Surprisingly (or perhaps not), nobody is interested in taking on Rosario. Part of the issue is the FGpts format which heavily penalizes him for a sub-.300 projected OBP. However, this also seems like a case of giving up on a top prospect very quickly. Rosario was definitely overmatched in the majors last season, but that doesn’t automatically mean he won’t adjust.
When hunting for trade market bargains, it’s often useful to bucket players by asset class. Rosario is not the first top prospect to have an ugly debut. He has plenty of good company. Given that he’s an unnecessary redundancy on my roster, an enterprising rival should be looking to deal something modest and stable for the Rosario lottery ticket. It doesn’t hurt to see if I’d accept a $3 Brandon McCarthy. It’s not like you’ll miss him.

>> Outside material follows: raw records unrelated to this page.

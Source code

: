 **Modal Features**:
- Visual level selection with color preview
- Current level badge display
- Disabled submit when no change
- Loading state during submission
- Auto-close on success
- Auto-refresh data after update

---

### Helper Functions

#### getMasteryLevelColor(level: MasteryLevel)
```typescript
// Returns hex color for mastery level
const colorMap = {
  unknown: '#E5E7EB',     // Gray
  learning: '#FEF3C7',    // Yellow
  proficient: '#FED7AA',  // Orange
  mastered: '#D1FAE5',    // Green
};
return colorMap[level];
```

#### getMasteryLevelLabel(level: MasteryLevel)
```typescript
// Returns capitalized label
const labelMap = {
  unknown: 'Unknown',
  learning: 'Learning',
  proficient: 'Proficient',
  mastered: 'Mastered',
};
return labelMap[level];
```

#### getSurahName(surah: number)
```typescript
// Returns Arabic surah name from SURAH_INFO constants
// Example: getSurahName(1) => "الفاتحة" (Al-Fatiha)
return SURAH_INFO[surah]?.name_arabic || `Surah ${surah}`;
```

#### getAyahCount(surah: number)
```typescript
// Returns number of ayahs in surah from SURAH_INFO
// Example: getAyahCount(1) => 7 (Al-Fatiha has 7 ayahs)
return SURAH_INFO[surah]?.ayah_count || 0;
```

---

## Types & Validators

And therein lies the advice. Rosario has very quickly morphed into a buy-low, post-hype sleeper. He’s still young enough to turn into just about anything. If you have patience, room for a project, and an opportunity to acquire him for fungible assets, you should take the chance.

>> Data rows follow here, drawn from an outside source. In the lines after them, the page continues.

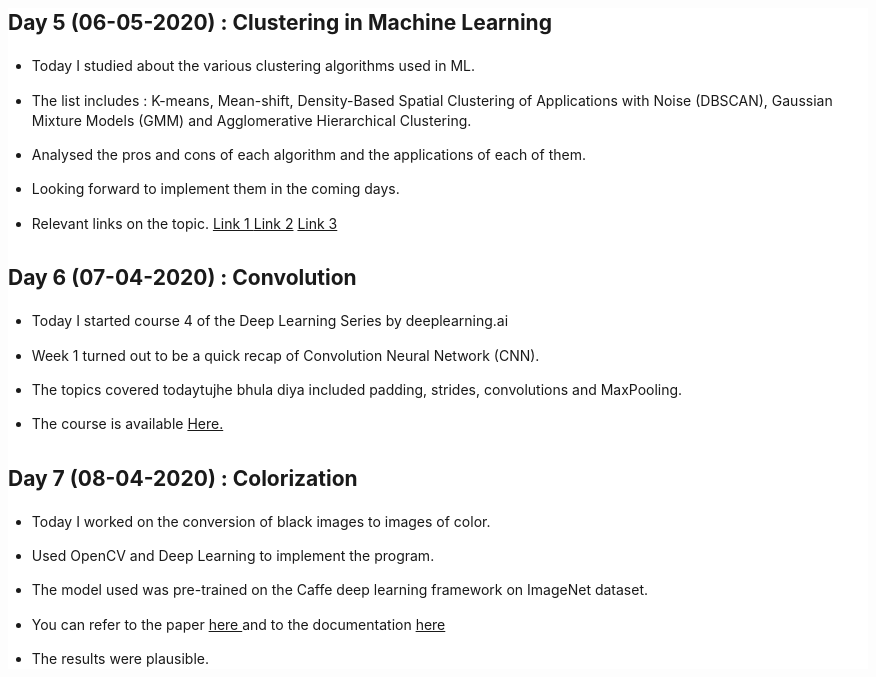 <h2> Day 5 (06-05-2020) : Clustering in Machine Learning </h2>

* Today I studied about the various clustering algorithms used in ML.

* The list includes : K-means, Mean-shift, Density-Based Spatial Clustering of Applications with Noise (DBSCAN), Gaussian Mixture Models (GMM) and Agglomerative Hierarchical Clustering.

* Analysed the pros and cons of each algorithm and the applications of each of them.

* Looking forward to implement them in the coming days.

* Relevant links on the topic. <a href = "https://towardsdatascience.com/unsupervised-machine-learning-clustering-analysis-d40f2b34ae7e" > Link 1 </a>
  <a href = "https://towardsdatascience.com/the-5-clustering-algorithms-data-scientists-need-to-know-a36d136ef68" > Link 2</a>
   <a href = "https://www.analyticsvidhya.com/blog/2016/11/an-introduction-to-clustering-and-different-methods-of-clustering/" > Link 3 </a>

<h2> Day 6 (07-04-2020) : Convolution </h2>

* Today I started course 4 of the Deep Learning Series by deeplearning.ai

* Week 1 turned out to be a quick recap of Convolution Neural Network (CNN).

* The topics covered todaytujhe bhula diya included padding, strides, convolutions and MaxPooling.

* The course is available <a href = "https://www.coursera.org/learn/convolutional-neural-networks?specialization=deep-learning " > Here. </a>

<h2> Day 7 (08-04-2020) : Colorization </h2>

* Today I worked on the conversion of black images to images of color.

* Used OpenCV and Deep Learning to implement the program.

* The model used was pre-trained on the Caffe deep learning framework on ImageNet dataset.

* You can refer to the paper <a href = "https://arxiv.org/pdf/1603.08511.pdf" > here </a> and to the documentation <a href = "https://github.com/richzhang/colorization" > here </a>

* The results were plausible.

As the asking price shifts towards an actual core player, it makes more sense to look for alternatives. That’s the funny thing about prospects. Aside from the very deepest of leagues, there’s always a substitute to a given prospect. Don’t have the goods for Acuna or Victor Robles? Go get Juan Soto for half the price. Rosario cost too much? Snag Carter Kieboom instead.
Since minor leaguers don’t contribute to your lineup, you can afford to be a tad cavalier in shifting from near-majors to far-away assets. Doing so obviously adds risk, but there are always new opportunities to replace your mistakes. Acuna himself was only starting to gain helium last spring. When you spike an investment in a guy like Acuna, it’s like turning $1 into $50.
So I deviated a bit from Rosario in those last few paragraphs. In summary, actual top prospects cost a boatload to acquire. One alternative is to go hunting for the next wave of top prospects. If you’re right, you profit.
The other option is to look for post-hype major leaguers like Rosario. He’ll provide some immediate value to your roster as long as you’re using him as a backup. He’s also just as likely to morph into a star as those low minors guys. Always hunt for the asset classes that are overlooked in your particular league.